Worries that fraudsters are using Apple Pay to load stolen credit cards on iPhones are overblown, according to Apple and several banks.
Apple Pay — the new tap-to-pay system that uses your fingerprint to approve transactions — is the safest way to buy stuff right now. But recent reports have noted that some criminals are using it for stolen credit cards.
One industry consultant, Cherian Abraham, estimates that Apple Pay fraud rate can reach a whopping 6% of transactions at some banks — 60 times the average credit card fraud rate. He stressed to CNNMoney it’s only that high at some banks — not all.
Some put it even higher, at 8%. The New York Times cited quiet complaints from banks.
But CNNMoney spoke to the nation’s largest banks, an association of community banks and Apple. The takeaway? This high level of fraud isn’t really widespread.
Banks also make this point: Banks get stuck with fraud costs. Yet dozens of small banks are in a long line to join Apple Pay by the end of 2015, according to L. Cary Whaley III, a technology policy expert at Independent Community Bankers of America. Why would they want to join if fraud is truly rampant?

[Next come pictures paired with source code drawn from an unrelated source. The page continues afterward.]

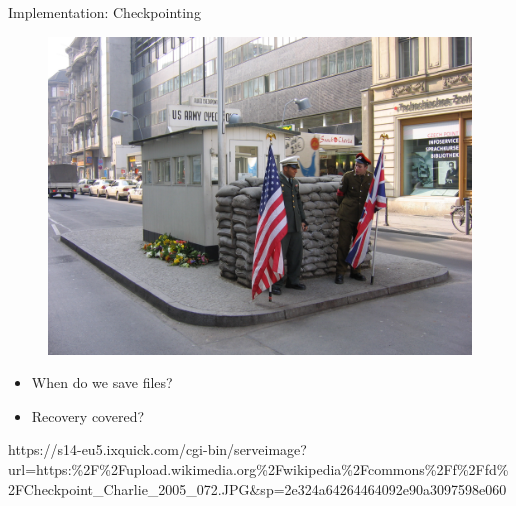 \documentclass[shortpres]{beamer}
\newcommand{\imgcolscale}{0.9}
\begin{document}
\begin{frame}{Implementation: Checkpointing}
	\begin{multicols}{2}
		\begin{figure}
			\includegraphics[width=\imgcolscale\linewidth]{img/checkpointcharlie.jpeg}
		\end{figure}
		
	\columnbreak
	
		\begin{itemize}
			\item When do we save files?
			\item Recovery covered?
		\end{itemize}
\end{multicols}		
	
	\vfill
	\flushleft
	{\fontsize{3.5}{3.5} \selectfont 
	https://s14-eu5.ixquick.com/cgi-bin/serveimage?url=https:\%2F\%2Fupload.wikimedia.org\%2Fwikipedia\%2Fcommons\%2Ff\%2Ffd\%2FCheckpoint\_Charlie\_2005\_072.JPG\&sp=2e324a64264464092e90a3097598e060}
\end{frame}
\end{document}
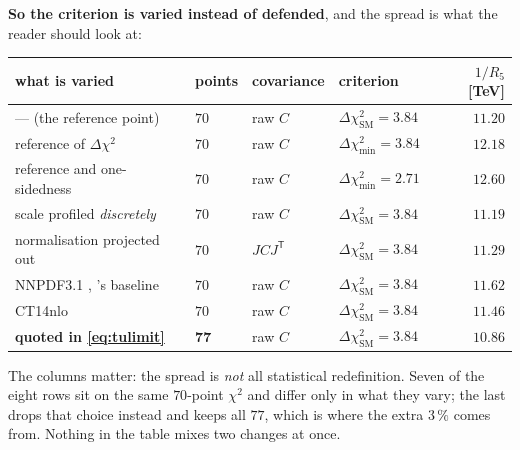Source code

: \documentclass[11pt,a4paper]{article}
\begin{document}
\noindent\textbf{So the criterion is varied instead of defended}, and the spread is what the reader
should look at:
\begin{center}\small
{}
\begin{tabular}{llll r}
\toprule
\rowcolor{hdrblue!10}what is varied & points & covariance & criterion & $1/R_5$ [TeV]\\
\midrule
--- (the reference point) & $70$ & raw $C$ & $\Delta\chi^2_{\mathrm{SM}}=3.84$ & $11.20$\\
reference of $\Delta\chi^2$ & $70$ & raw $C$ & $\Delta\chi^2_{\min}=3.84$ & $12.18$\\
reference and one-sidedness & $70$ & raw $C$ & $\Delta\chi^2_{\min}=2.71$ & $12.60$\\
scale profiled \emph{discretely} & $70$ & raw $C$ & $\Delta\chi^2_{\mathrm{SM}}=3.84$ & $11.19$\\
normalisation projected out & $70$ & $JCJ^{\mathsf T}$ & $\Delta\chi^2_{\mathrm{SM}}=3.84$ & $11.29$\\
NNPDF3.1 \cite{NNPDF31}, \cite{CMSangular}'s baseline & $70$ & raw $C$ & $\Delta\chi^2_{\mathrm{SM}}=3.84$ & $11.62$\\
CT14nlo \cite{CT14} & $70$ & raw $C$ & $\Delta\chi^2_{\mathrm{SM}}=3.84$ & $11.46$\\
\midrule
\textbf{quoted in \eqref{eq:tulimit}} & $\mathbf{77}$ & raw $C$ & $\Delta\chi^2_{\mathrm{SM}}=3.84$ & $\mathbf{10.86}$\\
\bottomrule
\end{tabular}
\end{center}
\noindent The columns matter: the spread is \emph{not} all statistical redefinition. Seven of the
eight rows sit on the same $70$-point $\chi^2$ and differ only in what they vary; the last drops
that choice instead and keeps all $77$, which is where the extra $3\,\%$ comes from. Nothing in the table mixes two changes at once.
\end{document}
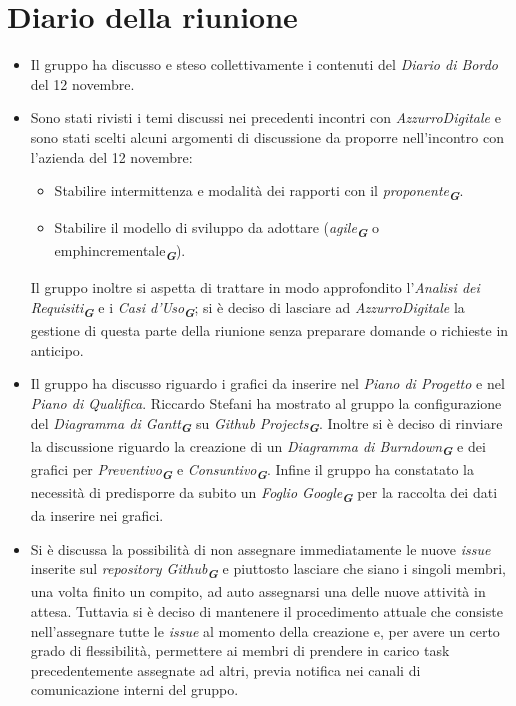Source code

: 

\section{Diario della riunione}

\begin{itemize}
    \item Il gruppo ha discusso e steso collettivamente i contenuti del \emph{Diario di Bordo} del 12 novembre.
    \item Sono stati rivisti i temi discussi nei precedenti incontri con \emph{AzzurroDigitale} e
    sono stati scelti alcuni argomenti di discussione da proporre nell'incontro con l'azienda del 12 novembre:
    \begin{itemize}
        \renewcommand{\labelitemii}{--}
        \item Stabilire intermittenza e modalità dei rapporti con il \emph{proponente}\textsubscript{\textit{\textbf{G}}}.
        \item Stabilire il modello di sviluppo da adottare (\emph{agile}\textsubscript{\textit{\textbf{G}}} o emph{incrementale}\textsubscript{\textit{\textbf{G}}}).
    \end{itemize}
    Il gruppo inoltre si aspetta di trattare in modo approfondito l'\emph{Analisi dei Requisiti}\textsubscript{\textit{\textbf{G}}} e i \emph{Casi d'Uso}\textsubscript{\textit{\textbf{G}}}; 
    si è deciso di lasciare ad \emph{AzzurroDigitale} la gestione di questa parte della riunione senza preparare domande o richieste in anticipo.
    \item Il gruppo ha discusso riguardo i grafici da inserire nel \emph{Piano di Progetto} e nel \emph{Piano di Qualifica}.
    Riccardo Stefani ha mostrato al gruppo la configurazione del \emph{Diagramma di Gantt}\textsubscript{\textit{\textbf{G}}} su \emph{Github Projects}\textsubscript{\textit{\textbf{G}}}.
    Inoltre si è deciso di rinviare la discussione riguardo la creazione di un \emph{Diagramma di Burndown}\textsubscript{\textit{\textbf{G}}} e dei grafici per \emph{Preventivo}\textsubscript{\textit{\textbf{G}}} e \emph{Consuntivo}\textsubscript{\textit{\textbf{G}}}.
    Infine il gruppo ha constatato la necessità di predisporre da subito un \emph{Foglio Google}\textsubscript{\textit{\textbf{G}}} per la raccolta dei dati da inserire nei grafici.
    \item Si è discussa la possibilità di non assegnare immediatamente le nuove \emph{issue} inserite sul \emph{repository Github}\textsubscript{\textit{\textbf{G}}} e piuttosto
    lasciare che siano i singoli membri, una volta finito un compito, ad auto assegnarsi una delle nuove attività in attesa.
    Tuttavia si è deciso di mantenere il procedimento attuale che consiste nell'assegnare tutte le \emph{issue} al momento della creazione e,
    per avere un certo grado di flessibilità, permettere ai membri di prendere in carico task precedentemente assegnate ad altri,
    previa notifica nei canali di comunicazione interni del gruppo.
\end{itemize}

Still, neither Apple nor the major banks would say what level of fraud they’re seeing on Apple Pay.
Those who worry about Apple Pay fraud say it’s happening because it’s too easy to load up credit cards on an iPhone. But Apple and its largest bank partners pointed out that they carefully authenticate customers every time.
“During setup Apple Pay requires banks to verify each and every card,” an Apple spokesperson said in a statement. “The bank then determines and approves whether a card can be added to Apple Pay.”
CNNMoney tested this out by setting up Apple Pay with debit and credit cards issued by several banks. The authentication process was indeed robust.
Bank of America requires a phone conversation in which you must state your name, card number, driver’s license number and the details of the latest check you wrote.
JPMorgan Chase and Wells Fargo sends you a one-time verification code to the email or phone number it has on file.
According to its website, American Express also uses a one-time code. Sometimes the company even calls the customer to double check it’s actually them.
In all these cases, you also get an alert from the bank that says you set up Apple Pay. Combined, these are big barriers for the typical fraudster.
So, if there’s a high rate of fraud, why is it happening? Industry sources say there’s only one possible hole: Not all banks are doing Apple Pay setup right.
Some make it too easy without making sure you’re actually you.
Consider that a lot goes on in the background too. When you add a new card on an iPhone, Apple sends the bank your current location, the last four digits of your phone number, a snapshot of recent iTunes purchases, and it tells the bank how long you’ve used that card on iTunes. It’s up to the bank to use that information to make sure it’s you.
For example, if you live in New York but you add a card in Miami, that should raise flags at the bank. It’s the same if you add a card to a phone that’s different than the one your bank has on file, or if your iTunes purchases don’t match up with the bank’s records.
Two companies with knowledge of the Apple Pay process say that some banks ignore this data.
So, if someone steals your card and uses it on Apple Pay, blame your bank.
Then again, Apple could fix this by demanding stricter verification from banks. That’s the point made by Mike Dudas, a former Google Wallet executive.
“It is both a bank and an Apple problem… but since Apple controls the platform, they can dictate the best practices,” said Dudas, who’s now at the startup Button.